Record set:
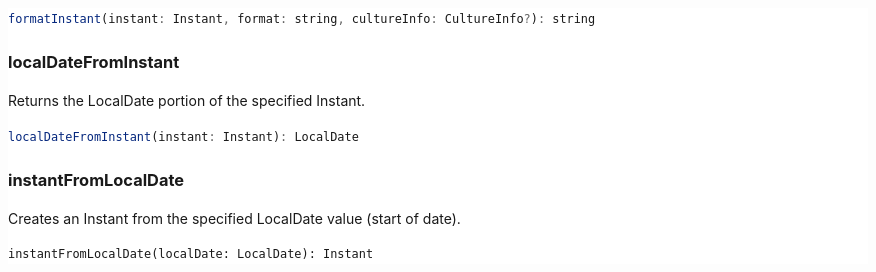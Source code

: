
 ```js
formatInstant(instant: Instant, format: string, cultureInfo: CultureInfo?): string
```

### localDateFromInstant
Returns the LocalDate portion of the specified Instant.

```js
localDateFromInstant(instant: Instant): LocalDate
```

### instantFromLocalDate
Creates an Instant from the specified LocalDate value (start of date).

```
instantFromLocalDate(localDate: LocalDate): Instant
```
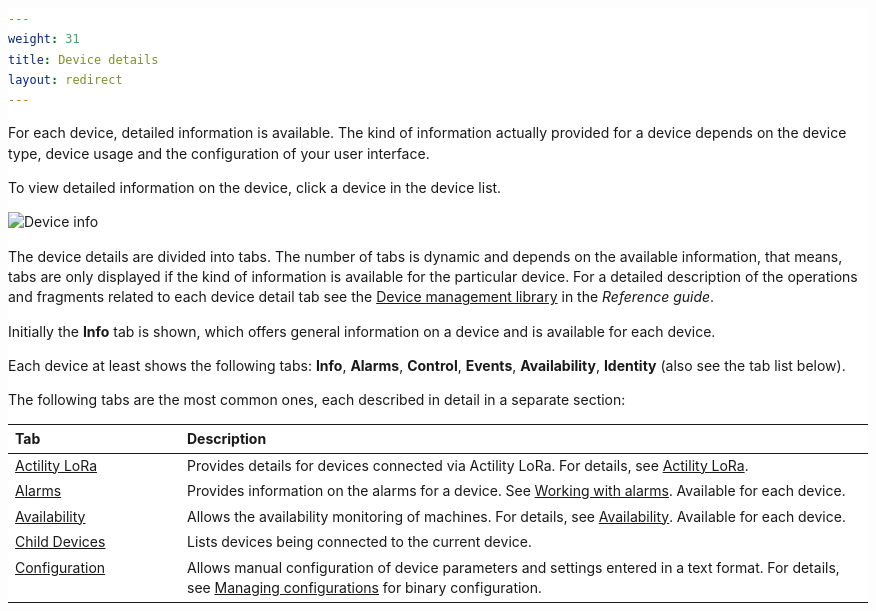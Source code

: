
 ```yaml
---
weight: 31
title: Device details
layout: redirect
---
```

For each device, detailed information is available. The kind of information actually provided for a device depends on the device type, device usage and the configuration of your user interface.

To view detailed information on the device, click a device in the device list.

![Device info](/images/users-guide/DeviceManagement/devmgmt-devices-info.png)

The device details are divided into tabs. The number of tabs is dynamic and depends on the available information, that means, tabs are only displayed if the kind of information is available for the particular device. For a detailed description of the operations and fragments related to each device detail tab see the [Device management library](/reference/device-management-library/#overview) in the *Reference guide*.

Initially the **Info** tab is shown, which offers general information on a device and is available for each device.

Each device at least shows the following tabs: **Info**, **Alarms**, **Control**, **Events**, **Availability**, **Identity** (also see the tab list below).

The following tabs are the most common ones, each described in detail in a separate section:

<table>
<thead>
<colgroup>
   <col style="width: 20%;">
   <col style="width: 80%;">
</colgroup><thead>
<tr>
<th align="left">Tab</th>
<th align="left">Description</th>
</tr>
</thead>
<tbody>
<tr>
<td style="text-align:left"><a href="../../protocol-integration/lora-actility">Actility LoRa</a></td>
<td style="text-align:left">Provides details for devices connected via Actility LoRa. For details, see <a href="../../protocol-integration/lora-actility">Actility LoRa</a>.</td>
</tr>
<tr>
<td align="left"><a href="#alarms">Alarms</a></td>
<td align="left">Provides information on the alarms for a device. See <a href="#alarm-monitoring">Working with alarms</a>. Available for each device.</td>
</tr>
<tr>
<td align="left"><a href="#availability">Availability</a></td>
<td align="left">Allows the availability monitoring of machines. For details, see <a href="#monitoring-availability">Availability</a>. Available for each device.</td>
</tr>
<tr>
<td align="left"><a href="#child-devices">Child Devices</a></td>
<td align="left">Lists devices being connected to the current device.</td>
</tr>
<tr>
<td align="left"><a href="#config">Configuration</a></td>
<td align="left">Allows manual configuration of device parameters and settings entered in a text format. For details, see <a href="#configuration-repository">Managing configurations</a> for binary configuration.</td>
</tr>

...

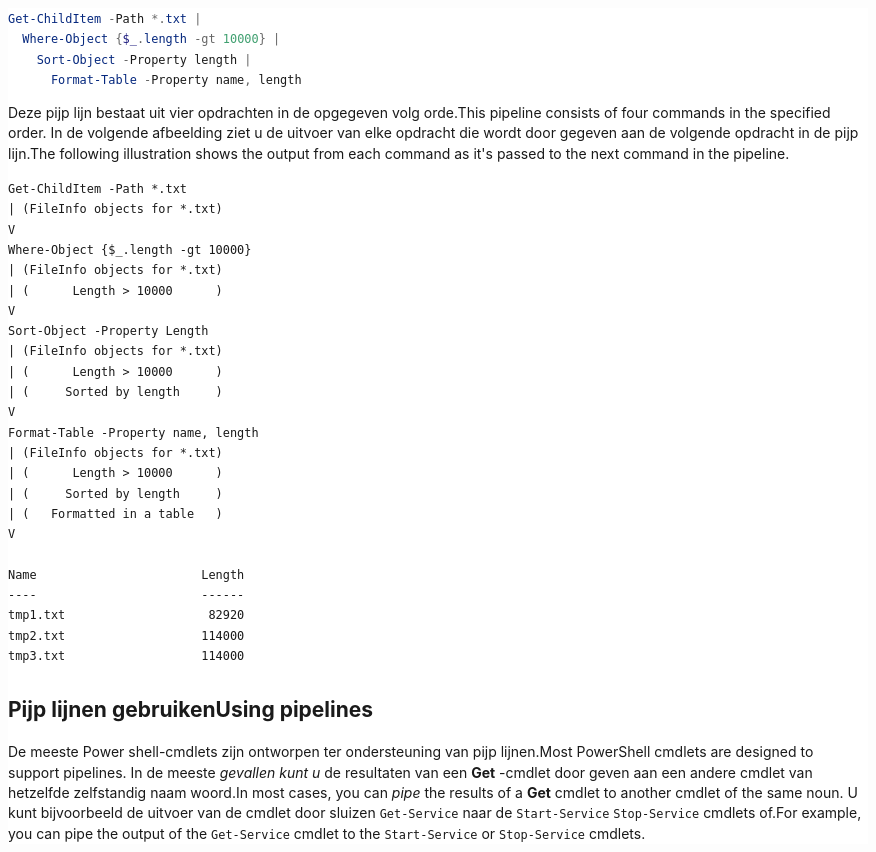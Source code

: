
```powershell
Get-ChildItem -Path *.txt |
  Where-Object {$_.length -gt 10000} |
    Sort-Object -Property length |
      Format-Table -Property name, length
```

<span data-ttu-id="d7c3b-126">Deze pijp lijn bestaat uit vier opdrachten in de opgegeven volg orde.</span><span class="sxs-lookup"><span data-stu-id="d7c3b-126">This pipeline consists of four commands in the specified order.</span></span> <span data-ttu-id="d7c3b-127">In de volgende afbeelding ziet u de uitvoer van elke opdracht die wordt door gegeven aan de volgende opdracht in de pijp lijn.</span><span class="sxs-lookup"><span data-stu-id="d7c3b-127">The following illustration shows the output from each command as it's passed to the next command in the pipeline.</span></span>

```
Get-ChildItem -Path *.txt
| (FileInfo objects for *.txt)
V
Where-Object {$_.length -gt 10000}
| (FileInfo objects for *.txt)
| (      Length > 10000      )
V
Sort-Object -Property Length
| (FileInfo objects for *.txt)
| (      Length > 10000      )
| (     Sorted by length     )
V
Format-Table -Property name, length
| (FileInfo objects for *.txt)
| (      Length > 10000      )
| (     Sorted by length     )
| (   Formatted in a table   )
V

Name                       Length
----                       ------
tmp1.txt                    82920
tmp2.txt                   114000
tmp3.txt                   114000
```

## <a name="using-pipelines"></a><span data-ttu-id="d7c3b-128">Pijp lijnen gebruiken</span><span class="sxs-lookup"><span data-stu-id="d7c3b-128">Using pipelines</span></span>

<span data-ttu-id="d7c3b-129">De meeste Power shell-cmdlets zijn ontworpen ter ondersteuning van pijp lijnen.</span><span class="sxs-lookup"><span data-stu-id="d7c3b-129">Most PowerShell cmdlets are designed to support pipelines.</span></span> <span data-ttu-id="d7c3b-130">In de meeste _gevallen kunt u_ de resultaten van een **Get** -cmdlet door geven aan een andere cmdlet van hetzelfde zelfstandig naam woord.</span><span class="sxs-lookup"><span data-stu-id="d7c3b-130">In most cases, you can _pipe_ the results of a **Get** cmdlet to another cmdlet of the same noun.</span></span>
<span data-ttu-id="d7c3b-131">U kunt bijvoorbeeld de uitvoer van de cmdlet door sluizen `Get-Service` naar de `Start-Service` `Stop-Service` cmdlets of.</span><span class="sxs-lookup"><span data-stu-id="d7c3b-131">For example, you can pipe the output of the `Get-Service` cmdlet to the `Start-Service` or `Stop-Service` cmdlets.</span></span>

Work order: Collect the lines of the data that carry the word "Provides".

Result of this task:
<td style="text-align:left">Provides details for devices connected via Actility LoRa. For details, see <a href="../../protocol-integration/lora-actility">Actility LoRa</a>.</td>
<td align="left">Provides information on the alarms for a device. See <a href="#alarm-monitoring">Working with alarms</a>. Available for each device.</td>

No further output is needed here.